The Mysterious White Metal That’s Rarer Than Gold
Platinum is 30 times more rare than gold. If all the platinum ever mined were melted and poured into an Olympic-sized pool, the platinum would barely reach your ankles. Gold, however, would fill three pools. Think about that when you compare platinum with other precious metals, especially if you’re in the market for an engagement ring or wedding band. Precious platinum is truly as rare as your love.
The metal you choose to symbolize your marriage has some amazing beginnings. Johnson Matthey, one of the world’s largest platinum producers, gives us a little history: When the Spaniards searched for gold in the New World, they found a strange white metal. Unaware of its potential, they hurled the ore into nearby rivers, hoping that in time, the rocks would “mature” into gold.
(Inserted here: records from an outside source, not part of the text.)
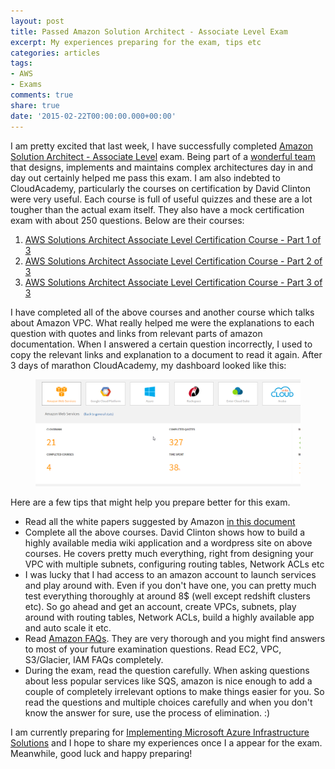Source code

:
 ```yaml
---
layout: post
title: Passed Amazon Solution Architect - Associate Level Exam
excerpt: My experiences preparing for the exam, tips etc
categories: articles
tags:
- AWS
- Exams
comments: true
share: true
date: '2015-02-22T00:00:00.000+00:00'
---
```



I am pretty excited that last week, I have successfully completed [Amazon Solution Architect - Associate Level](http://aws.amazon.com/certification/certified-solutions-architect-associate/) exam. Being part of a [wonderful team](http://www.minjar.com/) that designs, implements and maintains complex architectures day in and day out certainly helped me pass this exam. I am also indebted to CloudAcademy, particularly the courses on certification by David Clinton were very useful. Each course is full of useful quizzes and these are a lot tougher than the actual exam itself. They also have a mock certification exam with about 250 questions. Below are their courses:

1. [AWS Solutions Architect Associate Level Certification Course -  Part 1 of 3](https://cloudacademy.com/amazon-web-services/courses/aws-solutions-architect-associate-level-certification-course-part-1-of-3/)
2. [AWS Solutions Architect Associate Level Certification Course -  Part 2 of 3](https://cloudacademy.com/amazon-web-services/courses/aws-solutions-architect-associate-level-certification-course-part-2-of-3/) 
3. [AWS Solutions Architect Associate Level Certification Course -  Part 3 of 3](https://cloudacademy.com/amazon-web-services/courses/aws-solutions-architect-associate-level-certification-course:-part-3-of-3/)

I have completed all of the above courses and another course which talks about Amazon VPC. What really helped me were the explanations to each question with quotes and links from relevant parts of amazon documentation. When I answered a certain question incorrectly, I used to copy the relevant links and explanation to a document to read it again. After 3 days of marathon CloudAcademy, my dashboard looked like this:


<figure>
	<img src="/images/cloudcademy.png" alt="image">
</figure>


Here are a few tips that might help you prepare better for this exam. 

* Read all the white papers suggested by Amazon [in this document](http://awstrainingandcertification.s3.amazonaws.com/production/AWS_certified_solutions_architect_associate_blueprint.pdf)  
* Complete all the above courses. David Clinton shows how to build a highly available media wiki application and a wordpress site on above courses. He covers pretty much everything, right from designing your VPC with multiple subnets, configuring routing tables, Network ACLs etc 
* I was lucky that I had access to an amazon account to launch services and play around with. Even if you don't have one, you can pretty much test everything thoroughly at around 8$ (well except redshift clusters etc). So go ahead and get an account, create VPCs, subnets, play around with routing tables, Network ACLs, build a highly available app and auto scale it etc.   
* Read [Amazon FAQs](http://aws.amazon.com/faqs/). They are very thorough and you might find answers to most of your future examination questions. Read EC2, VPC, S3/Glacier, IAM FAQs completely.  
* During the exam, read the question carefully. When asking questions about less popular services like SQS, amazon is nice enough to add a couple of completely irrelevant options to make things easier for you. So read the questions and multiple choices carefully and when you don't know the answer for sure, use the process of elimination. :)  

I am currently preparing for [Implementing Microsoft Azure Infrastructure Solutions](https://www.microsoft.com/learning/en-in/exam-70-533.aspx) and I hope to share my experiences once I a appear for the exam. Meanwhile, good luck and happy preparing!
Calling it “platina,” or “little silver,” the prospectors did not realize that the very rocks they threw away contained an element that was more precious and rare than the metal that drove their ambitions.
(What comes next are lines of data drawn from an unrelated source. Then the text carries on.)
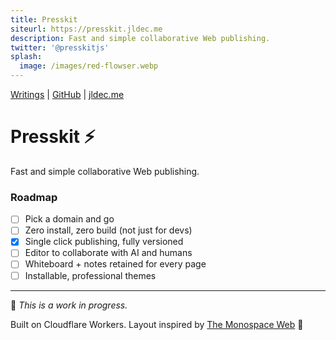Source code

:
 ```yaml
---
title: Presskit
siteurl: https://presskit.jldec.me
description: Fast and simple collaborative Web publishing.
twitter: '@presskitjs'
splash:
  image: /images/red-flowser.webp
---
```

[Writings](/blog) | [GitHub](https://github.com/jldec/presskit) | [jldec.me](https://jldec.me)

# Presskit ⚡️
Fast and simple collaborative Web publishing.

### Roadmap
- [ ] Pick a domain and go
- [ ] Zero install, zero build (not just for devs)
- [x] Single click publishing, fully versioned
- [ ] Editor to collaborate with AI and humans
- [ ] Whiteboard + notes retained for every page
- [ ] Installable, professional themes

---
👋 _This is a work in progress._

Built on Cloudflare Workers. Layout inspired by [The Monospace Web](https://owickstrom.github.io/the-monospace-web/) 🙏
If translated into numbers, platinum—for all of its known deposits—is considerably more rare than gold and is the rarest metal of all. And it is, truly, a gift from the heavens. Found in just a few known regions of the world, including Russia and South Africa, platinum has also been discovered in heavy concentrations in meteorites- first reported in F. G. Hawley’s research papers, published in 1939. Yes, the precious metal that graces your beloved engagement ring is a celestial metal with incomparable qualities of strength, purity and durability.